***** INPUT DATA *****

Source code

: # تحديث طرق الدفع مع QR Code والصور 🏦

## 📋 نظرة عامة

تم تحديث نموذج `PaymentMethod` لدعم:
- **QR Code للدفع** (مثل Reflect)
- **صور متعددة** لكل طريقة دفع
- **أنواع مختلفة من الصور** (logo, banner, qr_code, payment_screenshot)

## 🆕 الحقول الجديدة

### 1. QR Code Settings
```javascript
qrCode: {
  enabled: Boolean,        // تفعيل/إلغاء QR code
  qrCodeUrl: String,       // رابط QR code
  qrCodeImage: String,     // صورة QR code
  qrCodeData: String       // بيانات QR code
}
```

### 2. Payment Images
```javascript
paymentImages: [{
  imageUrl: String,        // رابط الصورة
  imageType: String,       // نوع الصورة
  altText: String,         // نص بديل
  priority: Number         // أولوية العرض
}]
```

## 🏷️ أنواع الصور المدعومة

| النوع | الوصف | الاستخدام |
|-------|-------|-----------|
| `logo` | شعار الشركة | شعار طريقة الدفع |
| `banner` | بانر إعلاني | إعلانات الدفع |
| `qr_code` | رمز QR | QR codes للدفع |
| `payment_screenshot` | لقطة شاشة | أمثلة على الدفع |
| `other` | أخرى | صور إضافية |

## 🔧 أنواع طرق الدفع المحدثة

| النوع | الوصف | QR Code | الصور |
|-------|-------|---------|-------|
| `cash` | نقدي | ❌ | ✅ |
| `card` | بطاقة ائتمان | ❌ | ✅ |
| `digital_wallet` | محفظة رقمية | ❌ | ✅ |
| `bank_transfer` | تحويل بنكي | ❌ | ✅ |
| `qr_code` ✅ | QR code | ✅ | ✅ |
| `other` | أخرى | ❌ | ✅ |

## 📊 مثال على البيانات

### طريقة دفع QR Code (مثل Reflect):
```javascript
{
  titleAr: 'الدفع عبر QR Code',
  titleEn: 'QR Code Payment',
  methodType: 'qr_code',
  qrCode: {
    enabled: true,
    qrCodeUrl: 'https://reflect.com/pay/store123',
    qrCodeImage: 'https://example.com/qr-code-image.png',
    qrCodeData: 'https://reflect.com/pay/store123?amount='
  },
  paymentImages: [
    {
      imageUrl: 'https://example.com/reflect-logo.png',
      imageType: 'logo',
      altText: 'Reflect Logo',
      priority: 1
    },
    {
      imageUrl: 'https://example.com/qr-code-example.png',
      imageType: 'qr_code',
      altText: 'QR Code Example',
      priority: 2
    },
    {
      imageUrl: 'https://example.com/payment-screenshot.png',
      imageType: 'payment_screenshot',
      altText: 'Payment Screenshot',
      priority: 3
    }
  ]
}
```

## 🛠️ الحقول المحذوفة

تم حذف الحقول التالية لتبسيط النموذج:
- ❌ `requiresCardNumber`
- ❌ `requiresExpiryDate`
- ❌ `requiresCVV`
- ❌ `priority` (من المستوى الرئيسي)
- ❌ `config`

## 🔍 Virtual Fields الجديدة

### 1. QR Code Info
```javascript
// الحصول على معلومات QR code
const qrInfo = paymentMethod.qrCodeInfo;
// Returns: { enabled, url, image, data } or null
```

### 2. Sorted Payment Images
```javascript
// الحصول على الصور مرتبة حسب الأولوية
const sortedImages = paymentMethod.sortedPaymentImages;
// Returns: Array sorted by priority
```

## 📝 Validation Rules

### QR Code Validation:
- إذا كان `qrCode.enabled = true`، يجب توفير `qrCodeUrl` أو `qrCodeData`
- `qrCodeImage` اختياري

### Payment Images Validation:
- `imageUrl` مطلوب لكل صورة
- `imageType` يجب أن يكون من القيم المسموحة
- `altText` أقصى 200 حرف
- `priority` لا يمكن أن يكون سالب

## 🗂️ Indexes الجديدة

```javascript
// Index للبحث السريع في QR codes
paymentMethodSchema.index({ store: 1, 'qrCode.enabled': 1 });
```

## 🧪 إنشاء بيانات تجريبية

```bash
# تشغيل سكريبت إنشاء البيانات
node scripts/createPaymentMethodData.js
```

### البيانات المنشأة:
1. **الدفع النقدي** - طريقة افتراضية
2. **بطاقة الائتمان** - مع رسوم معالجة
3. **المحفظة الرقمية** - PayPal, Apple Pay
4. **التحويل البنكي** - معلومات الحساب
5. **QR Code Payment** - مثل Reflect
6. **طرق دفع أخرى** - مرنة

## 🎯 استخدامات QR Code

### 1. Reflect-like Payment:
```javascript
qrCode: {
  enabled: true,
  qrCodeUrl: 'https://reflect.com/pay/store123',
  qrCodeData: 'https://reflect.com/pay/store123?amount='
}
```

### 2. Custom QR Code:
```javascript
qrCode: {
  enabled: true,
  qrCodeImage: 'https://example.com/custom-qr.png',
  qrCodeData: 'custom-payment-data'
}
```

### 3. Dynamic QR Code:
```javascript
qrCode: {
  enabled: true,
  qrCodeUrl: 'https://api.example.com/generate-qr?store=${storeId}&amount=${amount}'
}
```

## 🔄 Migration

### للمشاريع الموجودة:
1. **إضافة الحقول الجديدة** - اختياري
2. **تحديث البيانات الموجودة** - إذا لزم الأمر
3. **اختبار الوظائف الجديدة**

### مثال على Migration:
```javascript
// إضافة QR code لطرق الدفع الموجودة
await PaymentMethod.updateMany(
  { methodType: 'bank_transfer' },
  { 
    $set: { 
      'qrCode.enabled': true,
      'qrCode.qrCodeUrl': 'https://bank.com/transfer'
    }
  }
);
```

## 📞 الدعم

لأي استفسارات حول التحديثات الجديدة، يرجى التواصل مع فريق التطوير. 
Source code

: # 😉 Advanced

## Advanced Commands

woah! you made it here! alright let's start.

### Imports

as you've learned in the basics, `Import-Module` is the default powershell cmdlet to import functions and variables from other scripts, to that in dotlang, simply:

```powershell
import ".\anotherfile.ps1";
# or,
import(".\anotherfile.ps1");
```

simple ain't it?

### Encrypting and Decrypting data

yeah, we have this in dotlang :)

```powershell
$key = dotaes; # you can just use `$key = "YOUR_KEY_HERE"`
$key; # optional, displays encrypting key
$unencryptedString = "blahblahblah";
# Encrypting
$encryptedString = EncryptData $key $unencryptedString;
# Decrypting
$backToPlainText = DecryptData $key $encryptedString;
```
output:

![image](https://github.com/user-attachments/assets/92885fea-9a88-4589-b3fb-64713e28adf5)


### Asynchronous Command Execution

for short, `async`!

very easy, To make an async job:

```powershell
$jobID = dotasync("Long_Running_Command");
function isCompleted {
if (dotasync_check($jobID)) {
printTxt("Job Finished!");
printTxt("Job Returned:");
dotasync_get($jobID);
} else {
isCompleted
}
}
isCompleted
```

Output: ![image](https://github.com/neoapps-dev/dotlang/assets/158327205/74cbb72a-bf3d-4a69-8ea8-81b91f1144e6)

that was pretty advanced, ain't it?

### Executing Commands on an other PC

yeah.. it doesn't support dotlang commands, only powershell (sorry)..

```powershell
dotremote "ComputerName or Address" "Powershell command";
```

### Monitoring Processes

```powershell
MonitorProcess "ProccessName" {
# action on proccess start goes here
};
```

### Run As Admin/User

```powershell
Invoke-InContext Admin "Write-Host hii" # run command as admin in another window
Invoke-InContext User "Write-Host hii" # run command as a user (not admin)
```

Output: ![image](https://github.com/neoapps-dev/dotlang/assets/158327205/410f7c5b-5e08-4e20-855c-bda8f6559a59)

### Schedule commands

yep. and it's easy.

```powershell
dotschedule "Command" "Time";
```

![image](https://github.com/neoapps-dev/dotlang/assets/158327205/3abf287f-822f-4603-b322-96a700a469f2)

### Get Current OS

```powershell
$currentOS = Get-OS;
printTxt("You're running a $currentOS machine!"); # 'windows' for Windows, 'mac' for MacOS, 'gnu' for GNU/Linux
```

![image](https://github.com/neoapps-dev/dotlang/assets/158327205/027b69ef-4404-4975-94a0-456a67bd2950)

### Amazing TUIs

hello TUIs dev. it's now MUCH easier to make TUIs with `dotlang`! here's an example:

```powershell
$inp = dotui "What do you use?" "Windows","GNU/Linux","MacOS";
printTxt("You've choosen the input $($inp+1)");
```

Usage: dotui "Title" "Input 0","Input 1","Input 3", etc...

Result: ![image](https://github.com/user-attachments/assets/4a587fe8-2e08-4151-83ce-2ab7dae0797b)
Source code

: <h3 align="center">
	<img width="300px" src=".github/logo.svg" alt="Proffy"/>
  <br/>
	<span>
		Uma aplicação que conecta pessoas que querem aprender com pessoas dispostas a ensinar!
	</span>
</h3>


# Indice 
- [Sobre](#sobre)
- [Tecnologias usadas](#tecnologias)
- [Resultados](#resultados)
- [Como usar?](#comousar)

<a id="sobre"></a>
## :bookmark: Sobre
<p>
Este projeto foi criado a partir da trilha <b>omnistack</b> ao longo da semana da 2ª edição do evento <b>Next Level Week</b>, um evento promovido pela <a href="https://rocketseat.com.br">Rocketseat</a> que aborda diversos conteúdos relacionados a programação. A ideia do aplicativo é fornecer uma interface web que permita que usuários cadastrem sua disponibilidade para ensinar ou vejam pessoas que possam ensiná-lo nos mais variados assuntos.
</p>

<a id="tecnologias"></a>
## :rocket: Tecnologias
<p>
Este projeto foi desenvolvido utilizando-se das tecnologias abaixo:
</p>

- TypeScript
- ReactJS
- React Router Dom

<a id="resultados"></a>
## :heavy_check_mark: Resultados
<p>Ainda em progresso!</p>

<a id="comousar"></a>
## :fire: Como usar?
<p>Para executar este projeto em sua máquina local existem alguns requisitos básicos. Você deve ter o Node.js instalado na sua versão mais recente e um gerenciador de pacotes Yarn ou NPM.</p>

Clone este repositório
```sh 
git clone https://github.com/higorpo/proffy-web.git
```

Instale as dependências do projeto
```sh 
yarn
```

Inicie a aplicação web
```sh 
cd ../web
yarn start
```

*****

(PROBLEM REQUIREMENTS)
Every line in the listing that holds "imageType" belongs in the answer.

(EXERCISE ANSWER)
  imageType: String,       // نوع الصورة
      imageType: 'logo',
      imageType: 'qr_code',
      imageType: 'payment_screenshot',
- `imageType` يجب أن يكون من القيم المسموحة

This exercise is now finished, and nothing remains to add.